Giulianova. Aprile 1817, le misure del Commissario sanitario per scongiurare l’epidemia.

di Ottavio Di Sanislao*
Giulianova era stata già duramente provata nel corso del 1815 quando era stata percorsa dalle truppe di Murat che nel marzo erano avanzate verso nord e, immediatamente dopo, subita la disfatta, quando erano rientrate nel Regno sempre attraverso il suo territorio. A maggio arrivarono poi truppe tedesche dell’esercito imperiale che si trattennero alcuni mesi. La città era già esausta quando al cosiddetto “anno senza estate” del 1816, che provocò la terribile carestia, seguì un’epidemia di tifo petecchiale. Il Commissario Sanitario giunse a Giulianova nel pieno della pandemia; con le autorità locali concordò alcune misure di profilassi per contrastare il diffondersi dell’epidemia che stava decimando la popolazione. Fu infatti deciso: lo spostamento dell’ospedale e dei malati dall’interno del paese all’ex convento dei celestini soppresso da qualche anno; il trasferimento del carcere dai locali sotto il palazzo ducale giudicati non idonei fin dal 1813; la disinfezione degli ambienti, una maggiore pulizia delle strade; la chiusura delle “fosse carnaie” e l’attenzione nelle sepolture.

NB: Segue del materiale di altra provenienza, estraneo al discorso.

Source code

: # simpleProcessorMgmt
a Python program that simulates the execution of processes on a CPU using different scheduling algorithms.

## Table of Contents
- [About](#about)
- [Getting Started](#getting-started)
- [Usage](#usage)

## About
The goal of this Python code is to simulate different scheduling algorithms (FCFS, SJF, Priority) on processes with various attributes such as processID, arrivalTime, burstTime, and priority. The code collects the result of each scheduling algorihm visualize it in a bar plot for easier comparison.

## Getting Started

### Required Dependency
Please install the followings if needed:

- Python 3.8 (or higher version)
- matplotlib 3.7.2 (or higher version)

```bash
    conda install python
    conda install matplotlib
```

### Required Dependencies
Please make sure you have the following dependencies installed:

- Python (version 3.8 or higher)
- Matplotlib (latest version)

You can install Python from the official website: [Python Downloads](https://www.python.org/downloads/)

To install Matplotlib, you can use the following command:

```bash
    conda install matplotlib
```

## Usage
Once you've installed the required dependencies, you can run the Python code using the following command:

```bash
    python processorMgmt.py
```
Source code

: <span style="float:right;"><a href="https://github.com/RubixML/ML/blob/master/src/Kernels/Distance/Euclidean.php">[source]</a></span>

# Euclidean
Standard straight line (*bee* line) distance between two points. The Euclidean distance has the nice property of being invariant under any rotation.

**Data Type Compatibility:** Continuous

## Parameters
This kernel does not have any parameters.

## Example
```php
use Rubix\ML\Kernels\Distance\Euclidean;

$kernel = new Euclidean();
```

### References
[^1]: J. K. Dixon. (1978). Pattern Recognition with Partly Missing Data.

In particolare, si raccomandava di realizzare fosse profonde in maniera da poter interrare sufficientemente i cadaveri, facendo comunque sempre uso della calce, e di assistere i poveri assicurando almeno un pasto giornaliero. Nel corso del 1817 si registreranno ben 777 morti, circa un quarto degli abitanti. La popolazione del comune nel 1810 era infatti di 2779 abitanti (Archivio di Stato, Atti demaniali Giulia). Per avere una idea della drammaticità del fenomeno basta confrontare il numero dei morti del 1817 con quello degli anni immediatamente precedenti e successivi: 117 nel 1813, 93 nel 1814, 87 nel 1815, 222 nel 1816, 61 nel 1818 e 45 nel 1819.
“Oggi giorno 17 del mese di aprile 1817 essendoci riuniti col sig. dott. Don Fulgenzio de Petris qui arrivato ieri in qualità di Commissario Sanitario, unitamente ai dottori fisici di questo comune, egli dopo un ragionamento fatto con essi (…) si è portato a visitare gli ammalati tanto nel paese che nella campagna, nonché l’ospedale civile, le carceri, le chiese, camposanto e tutte le strade dell’abitato e poi riunitosi col sig. Giudice di pace, sig.ri membri di carità e galantuomini principali del comune si è risoluto concordamente di traslocarsi l’ospedale nel soppresso monastero dei Celestini sito in campagna e distante bastantemente dall’abitato, chiudersi l’ospedale dopo disinfestato con sfumicazioni muriatiche, farsi chiudere tutte le sepolture delle chiese con lamia e mattonato, facendoci prima buttare molta calce, e non più aprirsi, farsi spazzare maggiormente le strade del paese due volte la settimana, come anche farsi chiudere vari locali terranei abitati da poveri già morti, con disinfettarli prima con le sopradette fumicazioni muriatiche, vari fondaci che servono d’occasione d’immondezze; trasferirsi il carcere attuale ridotto in pessimo stato nel torrione della casa del sig. don Francesco Ciafardoni siti nella Rocca; chiudersi ermeticamente le due sepolture del cimitero, con farsi uso per l’avvenire giornalmente dei scavi della profondità secondo il numero dei morti, che vi saranno alla giornata, e quindi dopo averci buttata della calce coprirsi almeno con quattro palmi di terra e mattonato. (…) inoltre si è risoluto farsi un notamento esatto dei poveri atti alla fatiga ed obbligarsi giornalmente d’andare al travaglio delle strade, come anche farsi una nota degli altri poveri impotenti e ricoverarli nell’Ospedale dove dovranno essere provveduti coi sussidi del Governo, dell’Ospedale stesso e dei buoni cittadini, dandosi loro una zuppa economica.…
Fulgenzio De Petris Commissario Sanitario, Egidio Bucci sindaco, Andrea Castorani arciprete-parroco.”
Archivio di Stato Teramo, Stato civile Giulianova, ultima pagina del registro dei morti: 28 dicembre 1817, numero d’ordine settecentosettatnasette.